Announcement

**bridgman** · 08 March 2023, 04:10 PM

Originally posted by coder View Post

But, to just throw up your hands strikes me as very lame.

Nobody is "throwing up their hands". The statement from agd5f was more like "don't make buying decisions based on the assumption that there will be performance improvements from some future scheduler".

**Weasel** · 08 March 2023, 04:13 PM

Originally posted by schmidtbag View Post

Asymmetric designs are the appropriate future for desktop and laptop use, and perhaps specific HEDT workstations and servers as well. After all, GPUs used for compute is effectively an asymmetric approach, but there are some obvious challenges associated with that. We're reaching a point where it's getting harder to balance cost, performance, and efficiency.

I think they need to stop trying to make a CPU into a GPU, because that's not what CPUs are for. See my reply above.

There's 0 logic for asymmetric designs other than "most people don't need so many powerful cores". Well then they shouldn't be buying a high-end high core count CPU? "Most" doesn't mean all. And some CPUs shouldn't be for most people because they don't even go for such expensive CPUs in the first place.

I don't care if it uses more power or whatever. I never asked for efficiency. So I want such an option. I'd pay even 50% more for it. ffs.

**coder** · 08 March 2023, 04:41 PM

Originally posted by Weasel View Post

There's 0 logic for asymmetric designs other than "most people don't need so many powerful cores". Well then they shouldn't be buying a high-end high core count CPU? "Most" doesn't mean all.

I think you're missing a key point about the E-cores, which is that they're actually faster than when a thread is sharing a P-core with another hyperthread.
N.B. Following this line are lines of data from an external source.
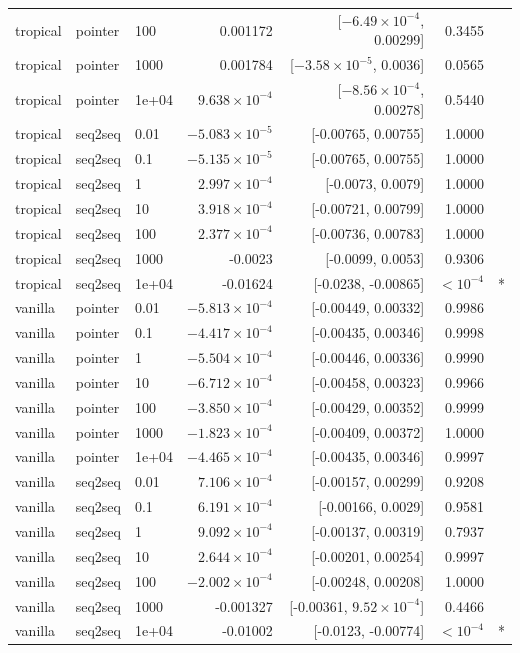 \documentclass[10pt]{article}
\begin{document}
{\begin{longtable}{lllrrrl}
tropical & pointer & 100 & 0.001172 & [$-6.49\times10^{-4}$, 0.00299] & 0.3455 & \\
tropical & pointer & 1000 & 0.001784 & [$-3.58\times10^{-5}$, 0.0036] & 0.0565 & \\
tropical & pointer & 1e+04 & $9.638\times10^{-4}$ & [$-8.56\times10^{-4}$, 0.00278] & 0.5440 & \\
tropical & seq2seq & 0.01 & $-5.083\times10^{-5}$ & [-0.00765, 0.00755] & 1.0000 & \\
tropical & seq2seq & 0.1 & $-5.135\times10^{-5}$ & [-0.00765, 0.00755] & 1.0000 & \\
tropical & seq2seq & 1 & $2.997\times10^{-4}$ & [-0.0073, 0.0079] & 1.0000 & \\
tropical & seq2seq & 10 & $3.918\times10^{-4}$ & [-0.00721, 0.00799] & 1.0000 & \\
tropical & seq2seq & 100 & $2.377\times10^{-4}$ & [-0.00736, 0.00783] & 1.0000 & \\
tropical & seq2seq & 1000 & -0.0023 & [-0.0099, 0.0053] & 0.9306 & \\
tropical & seq2seq & 1e+04 & -0.01624 & [-0.0238, -0.00865] & $<10^{-4}$ & *\\
vanilla & pointer & 0.01 & $-5.813\times10^{-4}$ & [-0.00449, 0.00332] & 0.9986 & \\
vanilla & pointer & 0.1 & $-4.417\times10^{-4}$ & [-0.00435, 0.00346] & 0.9998 & \\
vanilla & pointer & 1 & $-5.504\times10^{-4}$ & [-0.00446, 0.00336] & 0.9990 & \\
vanilla & pointer & 10 & $-6.712\times10^{-4}$ & [-0.00458, 0.00323] & 0.9966 & \\
vanilla & pointer & 100 & $-3.850\times10^{-4}$ & [-0.00429, 0.00352] & 0.9999 & \\
vanilla & pointer & 1000 & $-1.823\times10^{-4}$ & [-0.00409, 0.00372] & 1.0000 & \\
vanilla & pointer & 1e+04 & $-4.465\times10^{-4}$ & [-0.00435, 0.00346] & 0.9997 & \\
vanilla & seq2seq & 0.01 & $7.106\times10^{-4}$ & [-0.00157, 0.00299] & 0.9208 & \\
vanilla & seq2seq & 0.1 & $6.191\times10^{-4}$ & [-0.00166, 0.0029] & 0.9581 & \\
vanilla & seq2seq & 1 & $9.092\times10^{-4}$ & [-0.00137, 0.00319] & 0.7937 & \\
vanilla & seq2seq & 10 & $2.644\times10^{-4}$ & [-0.00201, 0.00254] & 0.9997 & \\
vanilla & seq2seq & 100 & $-2.002\times10^{-4}$ & [-0.00248, 0.00208] & 1.0000 & \\
vanilla & seq2seq & 1000 & -0.001327 & [-0.00361, $9.52\times10^{-4}$] & 0.4466 & \\
vanilla & seq2seq & 1e+04 & -0.01002 & [-0.0123, -0.00774] & $<10^{-4}$ & *\\
\bottomrule
\end{longtable}
}
\end{document}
Not only that, they occupy only a quarter the area of a P-core and use even less power than that! So, they're quite simply the most cost-efficient and energy-efficient way to scale multi-threaded performance, period.

The only reason to have any P-cores is for lightly-threaded workloads. Once your thread-count increases enough, you're better off with more E-cores.

Originally posted by Weasel View Post

I don't care if it uses more power or whatever. I never asked for efficiency. So I want such an option. I'd pay even 50% more for it. ffs.

Well, then Intel has got you covered!

https://www.anandtech.com/show/18741...pcie-5-0-lanes

If you prefer AMD, you can buy a Zen 4 EPYC today. Or you can wait for their Zen 4 Threadrippers, later this year.

**agd5f** · 08 March 2023, 04:45 PM

Originally posted by Weasel View Post

Yeah. The previous gen 3D version wasn't crippled. What I mean is that I want a big cache on every core. I expect that when I run an app to have the big cache. Because that's what I pay for. That's why I buy 3D version of the CPU. I want a big cache on every app I run. No exceptions.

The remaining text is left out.